When I bought Harper as a puppy 15 years ago, there were fewer pet health insurance options than there are today, and often coverage didn’t include common problems in cavalier King Charles spaniels, such as heart disease. I decided against purchasing it, recognizing that heart issues that cropped up wouldn’t be covered and that cancer wasn’t common in the breed.
That’s generally true, but cancer is common in older dogs of any breed, and Harper was diagnosed with it when she was about 13 years old. Veterinary treatment for cancer has significantly improved since the last time I had a dog with treatable cancer, in 1996, and costs have increased accordingly. Insurance would have saved me thousands of dollars for Harper’s care over the two years she lived following the diagnosis.
I decided that my next dog would be covered, no matter what. Sparkles is 10 years old, however, so insurance for her is going to be expensive, even though she’s generally healthy. But it’s still a good idea. Here’s what to think about if you’re choosing insurance for a senior pet.
Which animals qualify as seniors? The American Animal Hospital Association has guidelines defining different life stages, from puppy or kitten to adult, senior and geriatric. Pet health insurance companies may use those guidelines to identify a pet’s life stage and the conditions that are common during each life stage.
Breed or size can play a role. For example, giant breed dogs such as Great Danes or Irish wolfhounds may be considered seniors when they are 7 years old, while toy breed dogs such as Chihuahuas, which have a much longer lifespan, don’t reach that status until they are 10 to 12 years old. The American Association of Feline Practitioners considers cats seniors when they are 11 to 14 years old and geriatric at 15 to 25 years old.
Different companies have different age limits for coverage. For example, Nationwide will insure pets any time before they turn 10 years old, while Embrace says that pets enrolled after their 15th birthday are eligible for the accident-only policy, which doesn’t cover illnesses.
Look at other benefits. Some companies offer veterinary helplines or tele-triage calls that may answer simple questions or help you determine whether your pet can wait for a regular veterinary appointment or needs to go to the emergency room.

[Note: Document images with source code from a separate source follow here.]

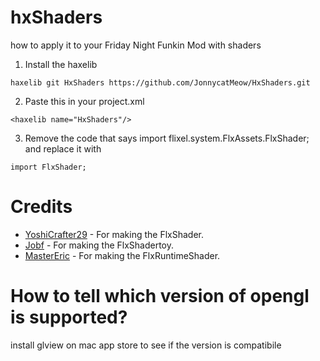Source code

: #  hxShaders

how to apply it to your Friday Night Funkin Mod with shaders 

1. Install the haxelib
```
haxelib git HxShaders https://github.com/JonnycatMeow/HxShaders.git
```
2. Paste this in your project.xml 
```
<haxelib name="HxShaders"/>  
``` 
3. Remove the code that says  import flixel.system.FlxAssets.FlxShader; and replace it with 
```
import FlxShader;
``` 

# Credits
- [YoshiCrafter29](https://github.com/YoshiCrafter29) -  For making the FlxShader.
- [Jobf](https://github.com/jobf) -  For making the FlxShadertoy.
- [MasterEric](https://github.com/MasterEric) -  For making the FlxRuntimeShader.

# How to tell which version of opengl is supported? 

install glview on mac app store to see if the version is compatibile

Ask questions such as whether the deductible goes down each year that you don’t have an accident or illness claim reimbursement; whether curable preexisting conditions are covered if the pet is symptom- or treatment-free for one year or more; and whether the plan offers significant discounts for medications.
“Older pets are somewhat more prone to health conditions and having chronic diseases or cancer as they get older, so having access to affordable medications is one thing to keep in mind,” says Emily Tincher, DVM, senior director of veterinary relations for Nationwide.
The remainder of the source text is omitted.